-- WHAT TO DO --
Your answer should consist of every line from the records that holds the string "directory".
——————
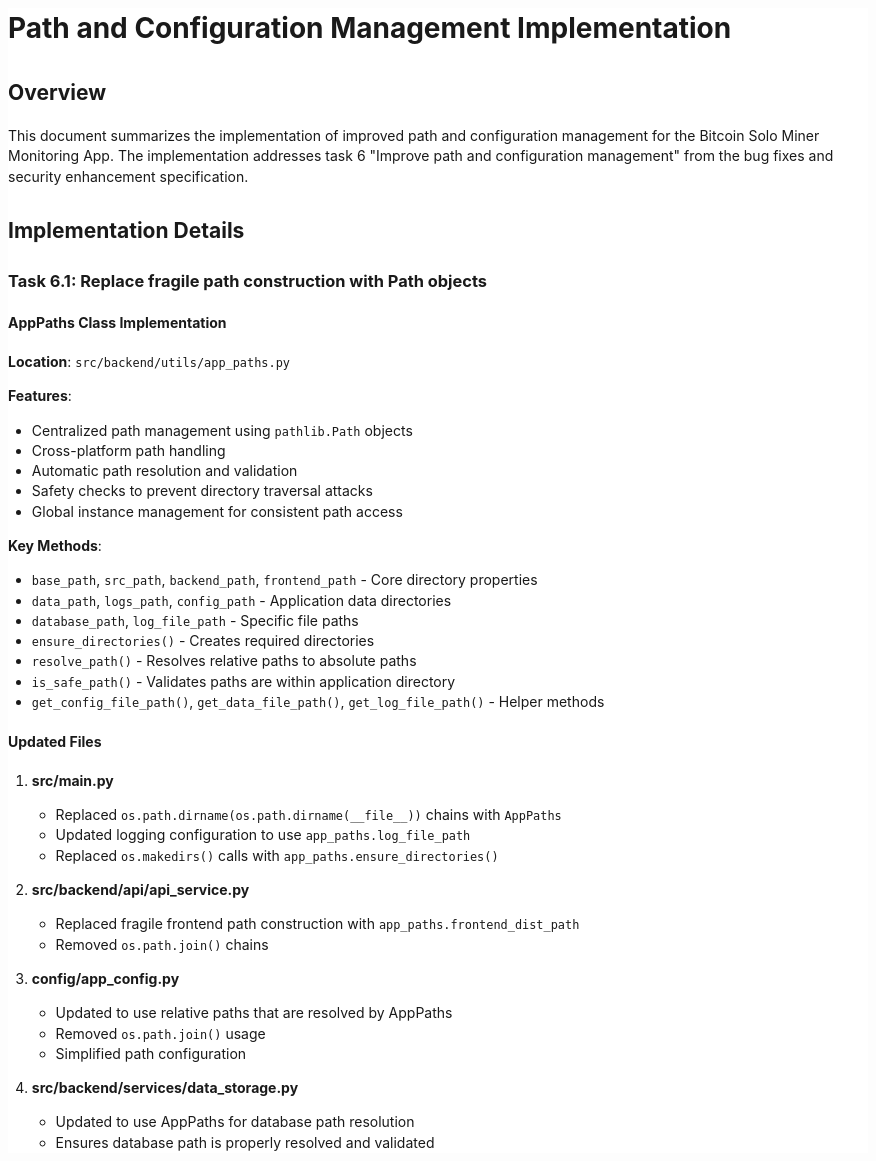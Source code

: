 # Path and Configuration Management Implementation

## Overview

This document summarizes the implementation of improved path and configuration management for the Bitcoin Solo Miner Monitoring App. The implementation addresses task 6 "Improve path and configuration management" from the bug fixes and security enhancement specification.

## Implementation Details

### Task 6.1: Replace fragile path construction with Path objects

#### AppPaths Class Implementation
**Location**: `src/backend/utils/app_paths.py`

**Features**:
- Centralized path management using `pathlib.Path` objects
- Cross-platform path handling
- Automatic path resolution and validation
- Safety checks to prevent directory traversal attacks
- Global instance management for consistent path access

**Key Methods**:
- `base_path`, `src_path`, `backend_path`, `frontend_path` - Core directory properties
- `data_path`, `logs_path`, `config_path` - Application data directories
- `database_path`, `log_file_path` - Specific file paths
- `ensure_directories()` - Creates required directories
- `resolve_path()` - Resolves relative paths to absolute paths
- `is_safe_path()` - Validates paths are within application directory
- `get_config_file_path()`, `get_data_file_path()`, `get_log_file_path()` - Helper methods

#### Updated Files

1. **src/main.py**
   - Replaced `os.path.dirname(os.path.dirname(__file__))` chains with `AppPaths`
   - Updated logging configuration to use `app_paths.log_file_path`
   - Replaced `os.makedirs()` calls with `app_paths.ensure_directories()`

2. **src/backend/api/api_service.py**
   - Replaced fragile frontend path construction with `app_paths.frontend_dist_path`
   - Removed `os.path.join()` chains

3. **config/app_config.py**
   - Updated to use relative paths that are resolved by AppPaths
   - Removed `os.path.join()` usage
   - Simplified path configuration

4. **src/backend/services/data_storage.py**
   - Updated to use AppPaths for database path resolution
   - Ensures database path is properly resolved and validated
——————
-- TASK RESULT --
- Safety checks to prevent directory traversal attacks
- `base_path`, `src_path`, `backend_path`, `frontend_path` - Core directory properties
- `is_safe_path()` - Validates paths are within application directory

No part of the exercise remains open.